A Colonel and Public Affairs officers stage a motivational scene with the men, the Colonel telling them the battle will be easy because the German army has been relentlessly bombarded. After an awkward, forced speech, the men are told to cheer. As the Colonel leaves wishing them luck, Private Daventry remarks that he will not be with them. Winter takes him aside and harshly admonishes him for his disrespect. Billy encounters the blasted remains of two privates sent on an errand, dismembered by a shell.

Harte informs Winter that the company commander has ordered a night patrol to bomb the German trench and review the status of their defenses. Winter takes Private Beckwith to bomb the trench, and they capture a German soldier trying to flee. Lance Corporal Dell harasses the prisoner and Daventry speaks to him briefly in German. He tells the platoon that the Germans have clearly not been wiped out as the Colonel said, and are in good spirits.

On the morning of the attack, Lieutenant Harte informs Winter that because another platoon has got lost during the night, they will be going over in the first wave instead. Winter sends Dell to retrieve the platoon's rum ration, but Dell drops it in shock after seeing a wounded man being carried past. He drinks a large amount before a shell knocks him down and breaks the bottle and returns to Winter drunk. Winter requests Harte relinquish his personal whisky for the men, and after refusing, he relents as the men line up. MacFarlane tells Winter he is afraid to go over the top and Winter reassures him he is the type who will make it. MacFarlane looks again at the stolen picture of the girl he believes he knows from the Post Office.

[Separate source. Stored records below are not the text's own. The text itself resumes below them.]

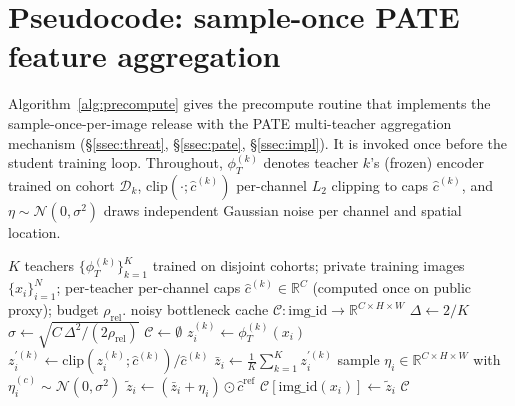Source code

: 
\appendix

\section{Pseudocode: sample-once PATE feature aggregation}
\label{app:pseudocode}

Algorithm~\ref{alg:precompute} gives the precompute routine that
implements the sample-once-per-image release with the PATE
multi-teacher aggregation mechanism (\S\ref{ssec:threat},
\S\ref{ssec:pate}, \S\ref{ssec:impl}). It is invoked once before the
student training loop. Throughout, $\phi_T^{(k)}$ denotes teacher $k$'s
(frozen) encoder trained on cohort $\mathcal{D}_k$,
$\mathrm{clip}(\cdot;\widehat{c}^{(k)})$ per-channel $L_2$ clipping to
caps $\widehat{c}^{(k)}$, and $\eta\sim\mathcal{N}(0,\sigma^2)$ draws
independent Gaussian noise per channel and spatial location.

\begin{algorithm}[t]
\caption{Sample-once precompute of PATE-aggregated noisy bottlenecks.}
\label{alg:precompute}
\begin{algorithmic}[1]
\Require $K$ teachers $\{\phi_T^{(k)}\}_{k=1}^K$ trained on disjoint
         cohorts; private training images $\{x_i\}_{i=1}^{N}$;
         per-teacher per-channel caps $\widehat{c}^{(k)} \in \mathbb{R}^{C}$
         (computed once on public proxy); budget $\rho_{\mathrm{rel}}$.
\Ensure  noisy bottleneck cache
         $\mathcal{C}:\mathrm{img\_id}\!\to\!\mathbb{R}^{C\times H\times W}$
\State $\Delta \gets 2/K$                                            
\State $\sigma \gets \sqrt{C\,\Delta^{2} / (2\rho_{\mathrm{rel}})}$    
\State $\mathcal{C} \gets \emptyset$
    \State $z_i^{(k)} \gets \phi_T^{(k)}(x_i)$                         
    \State $z_i^{\prime (k)} \gets \mathrm{clip}(z_i^{(k)}; \widehat{c}^{(k)}) / \widehat{c}^{(k)}$
  \EndFor
  \State $\bar z_i \gets \tfrac{1}{K}\sum_{k=1}^{K} z_i^{\prime (k)}$  
  \State sample $\eta_i \in \mathbb{R}^{C\times H\times W}$ with
         $\eta_i^{(c)} \!\sim\! \mathcal{N}(0,\sigma^{2})$
  \State $\widetilde{z}_i \gets (\bar z_i + \eta_i)\odot \widehat{c}^{\mathrm{ref}}$
  \State $\mathcal{C}[\mathrm{img\_id}(x_i)] \gets \widetilde{z}_i$
\EndFor
\State \Return $\mathcal{C}$
\end{algorithmic}
\end{algorithm}

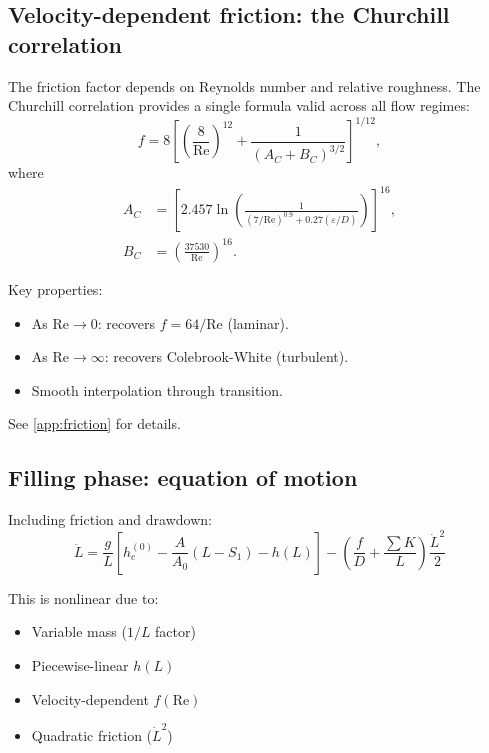 \documentclass[11pt]{article}
\begin{document}
\subsection{Velocity-dependent friction: the Churchill correlation}

The friction factor depends on Reynolds number and relative roughness. The Churchill correlation provides a single formula valid across all flow regimes:
\begin{equation}
  f = 8\left[\left(\frac{8}{\text{Re}}\right)^{12} + \frac{1}{(A_C + B_C)^{3/2}}\right]^{1/12},
  \label{eq:churchill}
\end{equation}
where
\begin{align}
  A_C &= \left[2.457 \ln\left(\frac{1}{(7/\text{Re})^{0.9} + 0.27(\varepsilon/D)}\right)\right]^{16}, \\
  B_C &= \left(\frac{37530}{\text{Re}}\right)^{16}.
\end{align}

Key properties:
\begin{itemize}[nosep,leftmargin=2em]
  \item As $\text{Re} \to 0$: recovers $f = 64/\text{Re}$ (laminar).
  \item As $\text{Re} \to \infty$: recovers Colebrook-White (turbulent).
  \item Smooth interpolation through transition.
\end{itemize}

See \cref{app:friction} for details.

\subsection{Filling phase: equation of motion}

Including friction and drawdown:
\begin{equation}
  \boxed{\ddot{L} = \frac{g}{L}\left[h_c^{(0)} - \frac{A}{A_0}(L - S_1) - h(L)\right] - \left(\frac{f}{D} + \frac{\sum K}{L}\right)\frac{\dot{L}^2}{2}}
  \label{eq:filling-ODE}
\end{equation}

This is nonlinear due to:
\begin{itemize}[nosep,leftmargin=2em]
  \item Variable mass ($1/L$ factor)
  \item Piecewise-linear $h(L)$
  \item Velocity-dependent $f(\text{Re})$
  \item Quadratic friction ($\dot{L}^2$)
\end{itemize}
\end{document}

The men go over the top into intense gunfire. Winter is immediately shot in the leg, tries to hide it as he helps MacFarlane out of the trench, is shot several more times and falls back onto MacFarlane. The men struggle out into no man's land where they are shot down, including MacFarlane.

==Cast==
- Paul Nicholls as Pte. Billy Macfarlane
- Daniel Craig as Sgt. Telford Winter, the platoon sergeant
- Julian Rhind-Tutt as 2nd Lt. Ellis Harte, the platoon commander
- Danny Dyer as LCpl. Victor Dell
- James D'Arcy as Pte. Colin Daventry, a British soldier who starts to worry that he will not survive the war.
- Tam Williams as Pte. Eddie Macfarlane, Billy's older brother, who many believed has pressured Billy into signing up.
- Anthony Strachan as Pte. Horace Beckwith, an overweight Scottish soldier who is engaged to be married after the war. He is eager to kill German soldiers to avenge his friends who have died.
- Michael Moreland as Pte. George Hogg, a friend of Beckwith who becomes angry at him for keeping his engagement a secret from him.
- Adrian Lukis as Lt. Col. Villiers, the battalion's commanding officer
- Ciarán McMenamin as Pte. Charlie Ambrose
- Cillian Murphy as Pte. Rag Rookwood
- John Higgins as Pte. Cornwallis
- Ben Whishaw as Pte. James Deamis
- Tim Murphy as Pte. Bone, Lt Harte's aide
- Danny Nutt as Pte. Dieter Zimmermann, a German soldier captured by Winter and Beckwith

==Critical reception==
The film was praised by critics for its personal take on the experience of the soldier as opposed to a more traditional action-oriented war film. Variety described the emotional buildup to the final scene as having a "devastatingly hollow note", while the New York Times appreciated its subtle characterization of the platoon as "naive" in the face of a "demonized" enemy. The film holds a 58 score on Metacritic.